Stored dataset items
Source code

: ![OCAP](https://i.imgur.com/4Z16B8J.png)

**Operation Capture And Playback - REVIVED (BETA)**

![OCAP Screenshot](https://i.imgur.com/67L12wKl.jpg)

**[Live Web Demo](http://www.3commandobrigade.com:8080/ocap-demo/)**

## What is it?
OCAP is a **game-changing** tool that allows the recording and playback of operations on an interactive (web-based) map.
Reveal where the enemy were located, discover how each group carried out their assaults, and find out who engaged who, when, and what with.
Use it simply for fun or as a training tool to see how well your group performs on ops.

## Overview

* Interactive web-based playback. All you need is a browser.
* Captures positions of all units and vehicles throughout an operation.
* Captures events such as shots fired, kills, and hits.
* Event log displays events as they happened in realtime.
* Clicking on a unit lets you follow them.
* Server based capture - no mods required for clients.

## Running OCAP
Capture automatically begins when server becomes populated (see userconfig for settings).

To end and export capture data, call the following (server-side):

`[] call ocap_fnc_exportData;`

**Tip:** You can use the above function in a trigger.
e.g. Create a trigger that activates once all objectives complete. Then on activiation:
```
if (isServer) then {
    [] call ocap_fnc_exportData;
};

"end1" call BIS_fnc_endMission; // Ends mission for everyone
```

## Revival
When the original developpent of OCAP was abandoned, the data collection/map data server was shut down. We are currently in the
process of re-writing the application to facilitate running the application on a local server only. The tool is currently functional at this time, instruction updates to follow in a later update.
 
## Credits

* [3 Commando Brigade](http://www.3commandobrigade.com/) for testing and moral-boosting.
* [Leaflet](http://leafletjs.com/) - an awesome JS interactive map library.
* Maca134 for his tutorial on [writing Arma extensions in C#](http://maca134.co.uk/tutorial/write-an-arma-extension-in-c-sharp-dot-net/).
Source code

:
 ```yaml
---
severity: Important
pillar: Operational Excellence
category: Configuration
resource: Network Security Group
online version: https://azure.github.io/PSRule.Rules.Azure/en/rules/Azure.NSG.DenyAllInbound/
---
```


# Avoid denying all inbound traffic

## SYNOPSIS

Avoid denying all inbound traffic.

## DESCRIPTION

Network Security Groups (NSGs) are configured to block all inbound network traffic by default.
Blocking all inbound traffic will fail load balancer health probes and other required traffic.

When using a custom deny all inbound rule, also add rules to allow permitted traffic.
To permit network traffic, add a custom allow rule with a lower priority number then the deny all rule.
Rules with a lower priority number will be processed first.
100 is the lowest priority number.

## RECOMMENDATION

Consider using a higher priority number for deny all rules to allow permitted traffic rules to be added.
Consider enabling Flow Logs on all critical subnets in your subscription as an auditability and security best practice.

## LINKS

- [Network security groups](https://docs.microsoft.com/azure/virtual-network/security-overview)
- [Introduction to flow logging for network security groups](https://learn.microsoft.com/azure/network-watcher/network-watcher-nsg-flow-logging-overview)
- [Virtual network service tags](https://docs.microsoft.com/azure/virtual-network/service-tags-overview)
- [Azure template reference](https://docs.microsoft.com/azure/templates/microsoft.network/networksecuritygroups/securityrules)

Task objective =>
What is the number of lines in the records that contain the word "using"? Answer with the number and nothing else.

Response to this exercise =>
2